Language has (i) broadcast transmission with directional reception, meaning that while a speech signal can be heard by anyone within auditory range, the speaker (i.e., the direction from which the utterance came) is readily identifiable. Language is also (ii) rapid fading, meaning that speech sounds can only be perceived as they are made and are by definition impermanent (a feature shared by many other animal communication systems).
Writing systems naturally change this dynamic by providing a visual analogue of spoken language which lasts much longer, potentially thousands of years. However, particularly in an evolutionary context, writing systems tend not to be a central focus, since they are young relative to spoken language. While the oldest writing systems are estimated to be perhaps 5–6,000 years old, human language itself is much older, with estimates ranging from at least 100,000 years old to millions of years. Nonetheless, written language interacts with spoken language where there is a written form (this will be further discussed in detail in the “Tools and Methodologies” section).

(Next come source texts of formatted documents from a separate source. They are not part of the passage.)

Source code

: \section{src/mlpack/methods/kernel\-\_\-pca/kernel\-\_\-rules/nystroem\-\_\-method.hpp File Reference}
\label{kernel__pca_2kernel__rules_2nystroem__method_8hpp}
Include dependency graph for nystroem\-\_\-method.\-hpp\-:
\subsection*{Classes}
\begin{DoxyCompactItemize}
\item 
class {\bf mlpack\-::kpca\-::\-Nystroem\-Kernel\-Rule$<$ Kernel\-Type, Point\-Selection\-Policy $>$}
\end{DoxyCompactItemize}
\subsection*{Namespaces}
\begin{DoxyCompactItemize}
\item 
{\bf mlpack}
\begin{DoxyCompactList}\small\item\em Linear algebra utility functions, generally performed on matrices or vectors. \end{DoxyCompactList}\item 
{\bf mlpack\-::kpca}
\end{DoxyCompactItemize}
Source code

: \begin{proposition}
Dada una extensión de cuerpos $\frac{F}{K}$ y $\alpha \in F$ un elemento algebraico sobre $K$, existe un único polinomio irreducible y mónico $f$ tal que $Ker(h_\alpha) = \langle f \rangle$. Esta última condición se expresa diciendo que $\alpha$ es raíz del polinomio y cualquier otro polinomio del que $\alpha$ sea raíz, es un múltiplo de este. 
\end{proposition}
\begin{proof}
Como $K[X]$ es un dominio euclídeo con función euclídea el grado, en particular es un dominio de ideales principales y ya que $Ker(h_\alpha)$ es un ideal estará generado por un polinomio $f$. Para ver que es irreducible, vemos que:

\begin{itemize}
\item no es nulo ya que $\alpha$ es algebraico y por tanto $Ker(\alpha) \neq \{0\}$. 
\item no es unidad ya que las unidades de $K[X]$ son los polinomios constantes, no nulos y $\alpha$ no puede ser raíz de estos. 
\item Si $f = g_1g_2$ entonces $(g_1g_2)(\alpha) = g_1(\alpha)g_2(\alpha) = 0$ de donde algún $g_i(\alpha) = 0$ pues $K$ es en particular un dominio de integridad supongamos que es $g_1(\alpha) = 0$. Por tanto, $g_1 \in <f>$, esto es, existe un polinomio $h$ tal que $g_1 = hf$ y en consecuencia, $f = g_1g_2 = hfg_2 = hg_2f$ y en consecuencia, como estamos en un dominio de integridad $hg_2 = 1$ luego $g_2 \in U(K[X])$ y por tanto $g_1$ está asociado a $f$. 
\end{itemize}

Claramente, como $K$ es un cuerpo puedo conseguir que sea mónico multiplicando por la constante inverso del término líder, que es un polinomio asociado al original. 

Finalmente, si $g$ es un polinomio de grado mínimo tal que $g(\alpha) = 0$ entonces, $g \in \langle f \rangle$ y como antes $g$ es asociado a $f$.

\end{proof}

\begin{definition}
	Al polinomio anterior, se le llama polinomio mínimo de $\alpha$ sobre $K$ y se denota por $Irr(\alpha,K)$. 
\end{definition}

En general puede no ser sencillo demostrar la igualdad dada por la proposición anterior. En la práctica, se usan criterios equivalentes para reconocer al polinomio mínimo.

Language is also fundamentally (iii) interchangeable – that is, speakers and hearers can uniformly use the language in the same way. This is a property not shared by many animal communication systems, which may exhibit cross-species communication where sender and receiver cannot articulate the same signals, or where conspecifics exhibit marked sex differences (e.g., in many bird species, males have complex songs, while females do not). Another feature of language is (iv) feedback, that is, a speaker can hear themselves and control and modify their own signal as they produce it. Linguistic signals are also (v) intentional, that is, they are intended consciously by the speaker to be communicative, unlike, for example, how a limp in a prey animal would unintentionally communicate weakness to a predator.
Language is simultaneously (vi) semantic and (vii) arbitrary. Language conveys specific meaning or semanticity, but the form of a linguistic signal has an arbitrary relationship with its meaning. In other words, while English speakers share a convention that the word rose represents a specific type of flower, there is nothing about the sounds in the word rose that point to that meaning beyond this shared convention – in other words, a rose, by any other name, would still smell as sweet. Although some words in language are nonarbitrary – for example, in an onomatopoeic word like hiss the sound of the word is similar to and representative of the sound a snake makes – the vast majority of linguistic symbols are arbitrary.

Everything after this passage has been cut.